Friday, June 05, 2020

TWO "RING" TOWNS

In the early Seventies a friend and I had good times in a big ruined house in East Glacier on the Blackfeet rez.  The kitchen had a built-in breakfast nook but no heat.  We drank tea and ran a milkhouse heater under the table to keep warm.  It was a time of risk, no money, experiment, and high hopes.  My friend actually lived in a small homemade log cabin with a slit latrine.
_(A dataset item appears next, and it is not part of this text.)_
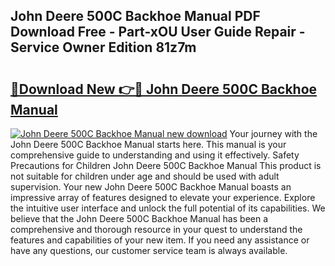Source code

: ## John Deere 500C Backhoe Manual PDF Download Free - Part-xOU User Guide Repair - Service Owner Edition 81z7m

# <h2><a href="http://bc90219.oget.top/?id=John+Deere+500C+Backhoe+Manual">🔗Download New 👉🔴 John Deere 500C Backhoe Manual</a></h2>

[![John Deere 500C Backhoe Manual new download](https://i.imgur.com/5g1atiW.png)](http://bc90219.oget.top/?id=John+Deere+500C+Backhoe+Manual)
Your journey with the John Deere 500C Backhoe Manual starts here. This manual is your comprehensive guide to understanding and using it effectively. Safety Precautions for Children John Deere 500C Backhoe Manual This product is not suitable for children under age and should be used with adult supervision. Your new John Deere 500C Backhoe Manual boasts an impressive array of features designed to elevate your experience. Explore the intuitive user interface and unlock the full potential of its capabilities. We believe that the John Deere 500C Backhoe Manual has been a comprehensive and thorough resource in your quest to understand the features and capabilities of your new item. If you need any assistance or have any questions, our customer service team is always available.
Not long ago we talked on the phone.  We're retired now.  She is in the Willamette Valley, entirely respectable and comfortable with successful kids and a valued husband.  I’m my same risky, broke, experimenting, solitary self.  We had grown up blocks from each other in Portland, both Presbyterian, both white and clever in school, but she went for the counterculture and had a different education.  She was struggling with overlapping relationships and I was just leaving the only one I’d ever had.  We had a lot to talk about.

My friend and her husband had driven through Browning a few years ago but were now back in the Willamette Valley where they were active, valued, and secure.  She said that they had seen many teenagers on the Browning blocks where the highway went through town and that they were obviously drugged and staggering.  “It’s so depressing,” she said.  (“Depressing” and “narcissistic” are middle class buzz words that make me angry because they are so much labels with no content.)


So I was roused up and declared that:  A.  I’d been up to visit the high school not long ago and found the kids vital, innovative and winning prizes.  B. Browning is not a town anymore and doesn’t try to be.  Instead it is a ring of new buildings outside the city limits like the high school, the fairgrounds, and a host of tribal and federal entities for things like fish and wildlife or water resources.  No way could anyone tell what the community was like by driving through the oldest and often deserted part of town along the highway.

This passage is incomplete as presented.